As for Eastern China, β t < 0 and continued to decrease during the period 2007–2018, which showed that the optimization of the financial structure in this region restrained the inflow of FDI. During 2008–2018, FSA displayed a convergence effect on the FDI level. This region possessed the most developed direct financing market with direct financing scale greatly contributing to the total financial scale. With the optimization of financial structure, direct financing scale will increase, followed by a reduction in FDI demand and inhibition of FDI inflow.

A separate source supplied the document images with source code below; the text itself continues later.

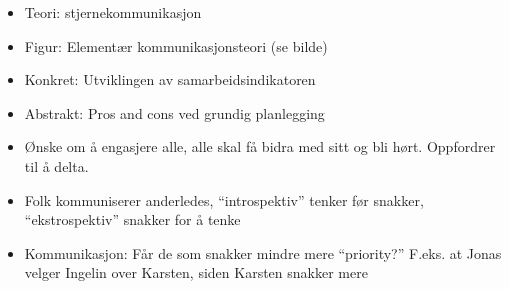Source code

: \begin{itemize}
\item Teori: stjernekommunikasjon
\item Figur: Elementær kommunikasjonsteori (se bilde)
\item Konkret: Utviklingen av samarbeidsindikatoren
\item Abstrakt: Pros and cons ved grundig planlegging
\item Ønske om å engasjere alle, alle skal få bidra med sitt og bli hørt. Oppfordrer til å delta.
\item Folk kommuniserer anderledes, “introspektiv” tenker før snakker, “ekstrospektiv” snakker for å tenke
\item Kommunikasjon: Får de som snakker mindre mere “priority?” F.eks. at Jonas velger Ingelin over Karsten, siden Karsten snakker mere
\end{itemize}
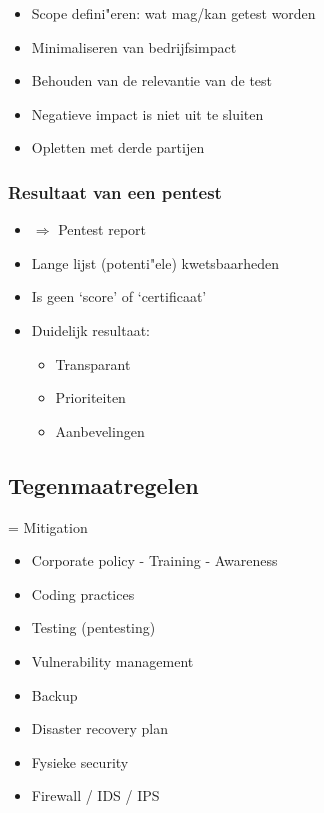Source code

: \documentclass{article}
\begin{document}
\begin{itemize}
    \item Scope defini"eren: wat mag/kan getest worden
    \item Minimaliseren van bedrijfsimpact
    \item Behouden van de relevantie van de test
    \item Negatieve impact is niet uit te sluiten
    \item Opletten met derde partijen
\end{itemize}

\subsubsection{Resultaat van een pentest}

\begin{itemize}
    \item $\Rightarrow$ Pentest report
    \item Lange lijst (potenti"ele) kwetsbaarheden
    \item Is geen `score' of `certificaat'
    \item Duidelijk resultaat:
    \begin{itemize}
        \item Transparant
        \item Prioriteiten
        \item Aanbevelingen
    \end{itemize}
\end{itemize}

\subsection{Tegenmaatregelen}

= Mitigation

\begin{itemize}
    \item Corporate policy - Training - Awareness
    \item Coding practices
    \item Testing (pentesting)
    \item Vulnerability management
    \item Backup
    \item Disaster recovery plan
    \item Fysieke security
    \item Firewall / IDS / IPS
\end{itemize}
\end{document}

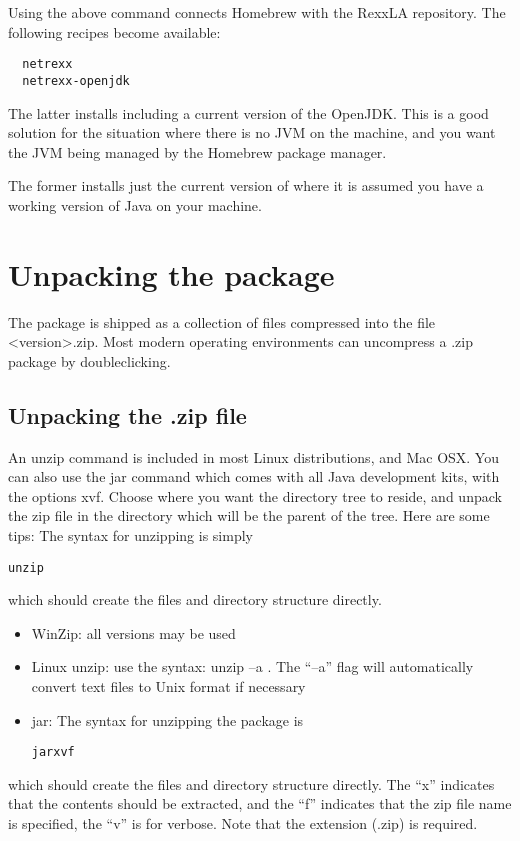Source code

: Using the above  command connects Homebrew with the
RexxLA repository. The following recipes become available:

\begin{lstlisting}
  netrexx
  netrexx-openjdk
\end{lstlisting}

The latter installs \nr{} including a current version of the
OpenJDK. This is a good solution for the situation where there is no
JVM on the machine, and you want the JVM being managed by the Homebrew
package manager.

The former installs just the current version of \nr{} where it is
assumed you have a working version of Java on your machine.

\section{Unpacking the \nr{} package}
The \nr{} package is shipped as a collection of files compressed into the file \nr{}<version>.zip. 
Most modern operating environments can uncompress a .zip package by doubleclicking.
\subsection{Unpacking the \nr{}.zip file} 
An unzip command is included in most Linux distributions, and Mac
OSX. You can also use the jar command which comes with all Java
development kits, with the options xvf.
Choose where you want the \nr{} directory tree to reside, and unpack the zip file in the directory which will be the parent of the \nr{} tree. Here are some tips: 
The syntax for unzipping \nrpackagename{} is simply
\begin{alltt}
        unzip \nrpackagename{}
\end{alltt}
which should create the files and directory structure directly.
\begin{itemize} 
\item WinZip: all versions may be used
\item Linux unzip: use the syntax: unzip –a \code{\nrpackagename{}}. The “–a” flag will automatically convert text files to Unix format if necessary
\item jar: The syntax for unzipping the package is
\begin{alltt} 
jar xvf \nrpackagename{}
\end{alltt}
\end{itemize}
which should create the files and directory structure directly. The
“x” indicates that the contents should be extracted, and the “f”
indicates that the zip file name is specified, the ``v'' is for verbose. Note that the extension (.zip) is required. 

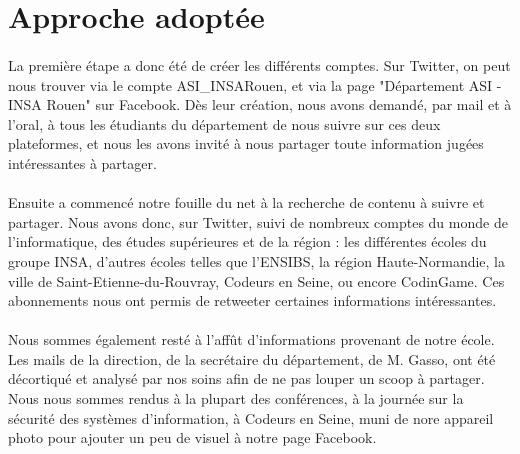 \section{Approche adoptée}

\paragraph{}
La première étape a donc été de créer les différents comptes. Sur Twitter, on peut nous trouver via le compte ASI\_INSARouen, et via la page "Département ASI - INSA Rouen" sur Facebook. Dès leur création, nous avons demandé, par mail et à l'oral, à tous les étudiants du département de nous suivre sur ces deux plateformes, et nous les avons invité à nous partager toute information jugées intéressantes à partager.

\paragraph{}
Ensuite a commencé notre fouille du net à la recherche de contenu à suivre et partager. Nous avons donc, sur Twitter, suivi de nombreux comptes du monde de l'informatique, des études supérieures et de la région : les différentes écoles du groupe INSA, d'autres écoles telles que l'ENSIBS, la région Haute-Normandie, la ville de Saint-Etienne-du-Rouvray, Codeurs en Seine, ou encore CodinGame. Ces abonnements nous ont permis de retweeter certaines informations intéressantes. 

\paragraph{}
Nous sommes également resté à l'affût d'informations provenant de notre école. Les mails de la direction, de la secrétaire du département, de M. Gasso, ont été décortiqué et analysé par nos soins afin de ne pas louper un scoop à partager. Nous nous sommes rendus à la plupart des conférences, à la journée sur la sécurité des systèmes d'information, à Codeurs en Seine, muni de nore appareil photo pour ajouter un peu de visuel à notre page Facebook.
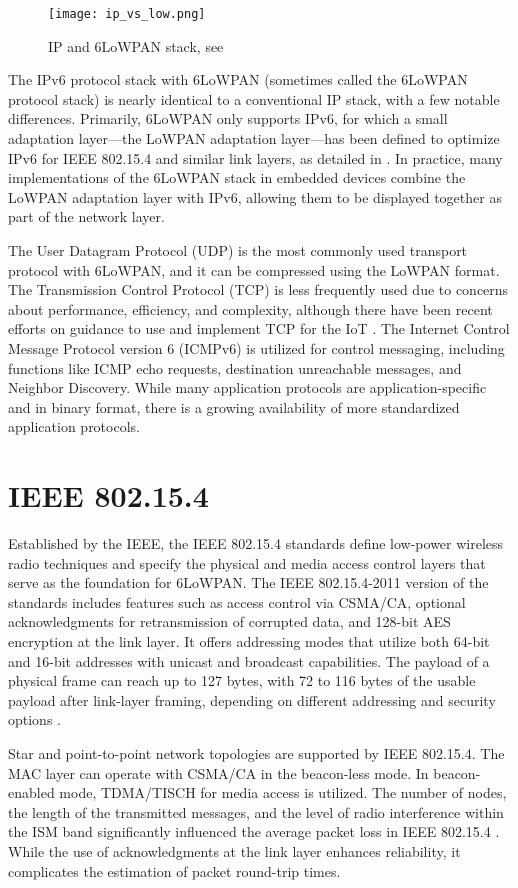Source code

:   \begin{figure}[h]
    \centering
    \texttt{[image: ip\_vs\_low.png]}
    \caption{IP and 6LoWPAN stack, see \cite[p.~16]{wie}}
    \label{fig:ip_vs_low}
  \end{figure}

  The IPv6 protocol stack with 6LoWPAN (sometimes called the 6LoWPAN protocol stack) is nearly 
  identical to a conventional IP stack, with a few notable differences. Primarily, 6LoWPAN only 
  supports IPv6, for which a small adaptation layer—the LoWPAN adaptation layer—has been defined 
  to optimize IPv6 for IEEE 802.15.4 and similar link layers, as detailed in \cite{rfc4944}. In practice, 
  many implementations of the 6LoWPAN stack in embedded devices combine the LoWPAN adaptation layer 
  with IPv6, allowing them to be displayed together as part of the network layer.

  The User Datagram Protocol (UDP) \cite{rfc768} is the most commonly used transport protocol 
  with 6LoWPAN, and it can be compressed using the LoWPAN format. The Transmission Control 
  Protocol (TCP) is less frequently used due to concerns about performance, efficiency, and 
  complexity, although there have been recent efforts on guidance to use and implement TCP for the IoT \cite{rfc9006}. 
  The Internet Control Message Protocol version 6 (ICMPv6) \cite{rfc4443} is utilized 
  for control messaging, including functions like ICMP echo requests, destination unreachable messages, 
  and Neighbor Discovery. While many application protocols are application-specific and in binary format, 
  there is a growing availability of more standardized application protocols.

\section{IEEE 802.15.4}
  Established by the IEEE, the IEEE 802.15.4 standards define low-power wireless radio techniques 
  and specify the physical and media access control layers that serve as the foundation for 6LoWPAN. 
  The IEEE 802.15.4-2011 version of the standards includes features such as access control via 
  CSMA/CA, optional acknowledgments for retransmission of corrupted data, and 128-bit AES encryption 
  at the link layer. It offers addressing modes that utilize both 64-bit and 16-bit addresses 
  with unicast and broadcast capabilities. The payload of a physical frame can reach up to 127 bytes, 
  with 72 to 116 bytes of the usable payload after link-layer framing, depending on different addressing 
  and security options \cite[Appendix B.1]{wie}.

  Star and point-to-point network topologies are supported by IEEE 802.15.4. The MAC layer can operate 
  with CSMA/CA in the beacon-less mode. In beacon-enabled mode, TDMA/TISCH for media access is utilized.
  The number of nodes, the length of the transmitted messages, and the level of radio interference 
  within the ISM band significantly influenced the average packet loss in IEEE 802.15.4 \cite{packet_loss}. 
  While the use of acknowledgments at the link layer enhances reliability, it complicates the 
  estimation of packet round-trip times.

For Central China, β t < 0 during the period 2007–2018 and maintained stable after 2010. During 2007–2009, FSA had a convergence effect on the FDI level. This revealed that, in the same way as Eastern China, the optimization of the financial structure in this region would also inhibit the inflow of FDI.
For Western China, during the period 2007–2010, β t < 0 , which implied that the inflow of FDI could be repressed by optimizing the financial structure; while, during the period 2010–2018, β t > 0 , which revealed that FDI inflow could also be promoted by the optimization. Only during the period 2007–2008, FSA displayed a convergence effect on the FDI level in this region. As this region had a small ratio of direct financing, the essence of this optimization was to reduce the interior credit scale, which further intensified the financing difficulty of domestic enterprises. Hence, local enterprises had to find other ways of financing. However, this region’ was short of a direct financing market, so the enterprises’ financing demands could not be met, which resulted in increased demand for FDI and boosted inflow of FDI.

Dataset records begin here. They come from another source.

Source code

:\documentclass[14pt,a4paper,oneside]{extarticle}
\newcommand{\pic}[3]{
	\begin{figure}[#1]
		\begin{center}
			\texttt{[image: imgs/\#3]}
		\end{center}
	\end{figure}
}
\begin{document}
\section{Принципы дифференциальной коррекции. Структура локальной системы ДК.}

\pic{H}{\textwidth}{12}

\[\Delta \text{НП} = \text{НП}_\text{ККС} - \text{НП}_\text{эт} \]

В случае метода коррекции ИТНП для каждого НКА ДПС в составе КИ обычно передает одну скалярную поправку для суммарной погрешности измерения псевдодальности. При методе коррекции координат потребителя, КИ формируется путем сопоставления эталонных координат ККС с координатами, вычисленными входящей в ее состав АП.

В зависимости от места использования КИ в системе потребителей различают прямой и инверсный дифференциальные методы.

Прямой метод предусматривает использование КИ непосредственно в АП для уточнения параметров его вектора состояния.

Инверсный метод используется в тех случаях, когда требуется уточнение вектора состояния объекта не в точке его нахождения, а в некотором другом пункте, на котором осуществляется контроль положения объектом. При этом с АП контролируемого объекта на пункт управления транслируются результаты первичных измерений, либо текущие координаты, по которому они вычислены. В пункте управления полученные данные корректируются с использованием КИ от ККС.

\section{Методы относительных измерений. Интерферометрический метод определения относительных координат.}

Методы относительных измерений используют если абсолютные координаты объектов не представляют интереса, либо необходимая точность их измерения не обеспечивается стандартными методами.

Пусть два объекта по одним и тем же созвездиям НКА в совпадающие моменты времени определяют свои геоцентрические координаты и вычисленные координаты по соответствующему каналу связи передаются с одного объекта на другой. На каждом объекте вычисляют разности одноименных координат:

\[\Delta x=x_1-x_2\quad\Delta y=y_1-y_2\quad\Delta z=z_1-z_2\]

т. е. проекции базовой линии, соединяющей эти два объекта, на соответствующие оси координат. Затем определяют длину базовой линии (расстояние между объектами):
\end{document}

5.4.3. Analysis on the Time Varying of FDI with FIE

Based on the above model, the data of FIE and FDI levels nationwide and in Eastern China, Central China, and Western China were conducted using functional regression. The results are shown in Figure 9:
The solid black lines in Figure 9a–d represent the coefficient functions in the full-function linear regression model of FIE to FDI levels across the country and the eastern, central, and western regions, respectively. The dashed interval is the 95% confidence interval of the coefficient function; if and only when the confidence interval is entirely below the zero point, it is considered that FIE has a convergence effect on FDI in this interval.
From the national level, during the period 2007–2018, β t < 0 , which indicated that the improvement in FIE displayed a repression effect on the FDI inflow, and the FIE level displayed no convergence effect on the FDI level. The same as the result of impact analysis, misallocation of financial resources was caused by financial distortion, so that private enterprises were difficult to finance and raised higher demand for FDI. However, with the improvement in financial efficiency and relieving of financial distortion, the financing demands of domestic enterprises were greatly satisfied by domestic financial institutions, resulting in a reduction in the demand for FDI. Therefore, FDI was reduced by improving the FIE to some extent.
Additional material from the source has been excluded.